Whales that beach themselves may not be doing so for family reasons as scientists had previously thought.
A theory behind the strandings says healthy whales are drawn into shallow water trying to support family members that are sick or disoriented.
But a new DNA study of long-finned pilot whales stranded in Tasmania and New Zealand has questioned the "care-giving" model.
The study, published in the Journal of Heredity, found stranded groups were not necessarily members of one extended family.
It also found many whale calves become stranded without their mothers.
"If kinship-based social dynamics were playing a critical role in these pilot whale strandings, we would expect to find that the individuals in a stranding event are ... all related to each other," said the study's lead author, Marc Oremus from the University of Auckland.
"We would (also) expect that close relatives, especially mothers and calves, would be found in close proximity to each other."
Long-finned pilot whales are the most common species to strand en masse.

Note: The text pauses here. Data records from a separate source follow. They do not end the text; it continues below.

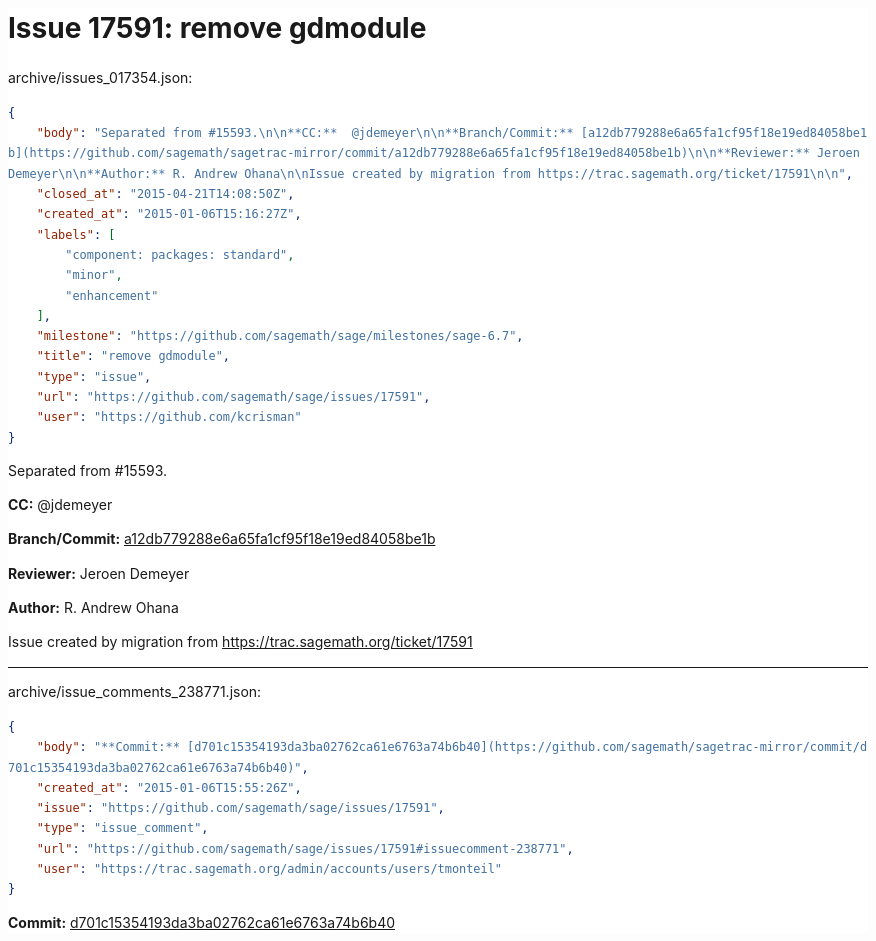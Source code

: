 # Issue 17591: remove gdmodule

archive/issues_017354.json:
```json
{
    "body": "Separated from #15593.\n\n**CC:**  @jdemeyer\n\n**Branch/Commit:** [a12db779288e6a65fa1cf95f18e19ed84058be1b](https://github.com/sagemath/sagetrac-mirror/commit/a12db779288e6a65fa1cf95f18e19ed84058be1b)\n\n**Reviewer:** Jeroen Demeyer\n\n**Author:** R. Andrew Ohana\n\nIssue created by migration from https://trac.sagemath.org/ticket/17591\n\n",
    "closed_at": "2015-04-21T14:08:50Z",
    "created_at": "2015-01-06T15:16:27Z",
    "labels": [
        "component: packages: standard",
        "minor",
        "enhancement"
    ],
    "milestone": "https://github.com/sagemath/sage/milestones/sage-6.7",
    "title": "remove gdmodule",
    "type": "issue",
    "url": "https://github.com/sagemath/sage/issues/17591",
    "user": "https://github.com/kcrisman"
}
```
Separated from #15593.

**CC:**  @jdemeyer

**Branch/Commit:** [a12db779288e6a65fa1cf95f18e19ed84058be1b](https://github.com/sagemath/sagetrac-mirror/commit/a12db779288e6a65fa1cf95f18e19ed84058be1b)

**Reviewer:** Jeroen Demeyer

**Author:** R. Andrew Ohana

Issue created by migration from https://trac.sagemath.org/ticket/17591





---

archive/issue_comments_238771.json:
```json
{
    "body": "**Commit:** [d701c15354193da3ba02762ca61e6763a74b6b40](https://github.com/sagemath/sagetrac-mirror/commit/d701c15354193da3ba02762ca61e6763a74b6b40)",
    "created_at": "2015-01-06T15:55:26Z",
    "issue": "https://github.com/sagemath/sage/issues/17591",
    "type": "issue_comment",
    "url": "https://github.com/sagemath/sage/issues/17591#issuecomment-238771",
    "user": "https://trac.sagemath.org/admin/accounts/users/tmonteil"
}
```

**Commit:** [d701c15354193da3ba02762ca61e6763a74b6b40](https://github.com/sagemath/sagetrac-mirror/commit/d701c15354193da3ba02762ca61e6763a74b6b40)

Researchers analysed DNA from 490 whales in 12 beachings, the largest involving more than 150 whales, all of which died.
The position of the whales was also mapped to find out whether animals found near each other were related.

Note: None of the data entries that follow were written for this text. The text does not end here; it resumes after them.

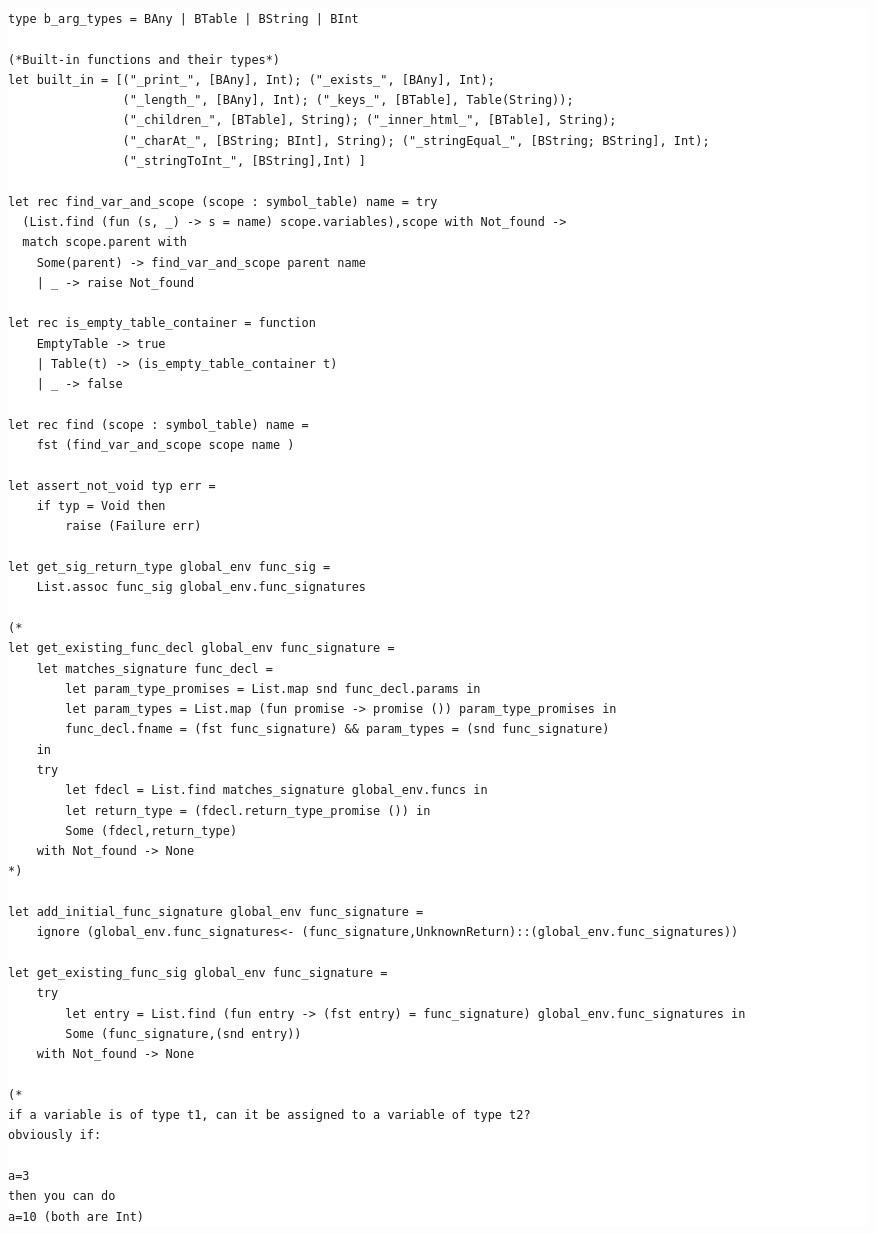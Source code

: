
 ```
type b_arg_types = BAny | BTable | BString | BInt

(*Built-in functions and their types*)
let built_in = [("_print_", [BAny], Int); ("_exists_", [BAny], Int);
                ("_length_", [BAny], Int); ("_keys_", [BTable], Table(String));
                ("_children_", [BTable], String); ("_inner_html_", [BTable], String);
                ("_charAt_", [BString; BInt], String); ("_stringEqual_", [BString; BString], Int);
				("_stringToInt_", [BString],Int) ]

let rec find_var_and_scope (scope : symbol_table) name = try
  (List.find (fun (s, _) -> s = name) scope.variables),scope with Not_found ->
  match scope.parent with
    Some(parent) -> find_var_and_scope parent name
    | _ -> raise Not_found

let rec is_empty_table_container = function
	EmptyTable -> true
	| Table(t) -> (is_empty_table_container t)
	| _ -> false

let rec find (scope : symbol_table) name =
	fst (find_var_and_scope scope name )

let assert_not_void typ err =
	if typ = Void then
		raise (Failure err)

let get_sig_return_type global_env func_sig =
	List.assoc func_sig global_env.func_signatures

(*
let get_existing_func_decl global_env func_signature =
	let matches_signature func_decl =
		let param_type_promises = List.map snd func_decl.params in
		let param_types = List.map (fun promise -> promise ()) param_type_promises in
		func_decl.fname = (fst func_signature) && param_types = (snd func_signature)
	in
	try
		let fdecl = List.find matches_signature global_env.funcs in
		let return_type = (fdecl.return_type_promise ()) in
		Some (fdecl,return_type)
	with Not_found -> None
*)

let add_initial_func_signature global_env func_signature =
	ignore (global_env.func_signatures<- (func_signature,UnknownReturn)::(global_env.func_signatures))

let get_existing_func_sig global_env func_signature =
	try
		let entry = List.find (fun entry -> (fst entry) = func_signature) global_env.func_signatures in
		Some (func_signature,(snd entry))
	with Not_found -> None

(*
if a variable is of type t1, can it be assigned to a variable of type t2?
obviously if:

a=3
then you can do
a=10 (both are Int)

```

Typically they weren't - even nursing calves and their mothers were often widely separated, while many mothers were missing altogether.
"The separation of related whales might actually be a contributing causal factor in the strandings, rather than simply a consequence," Mr Oremus said.
The research team says the study has implications for rescue efforts of beached whales.
They have cautioned against attempting to refloat calves with the nearest mature female under the assumption that it is the younger whale's mother.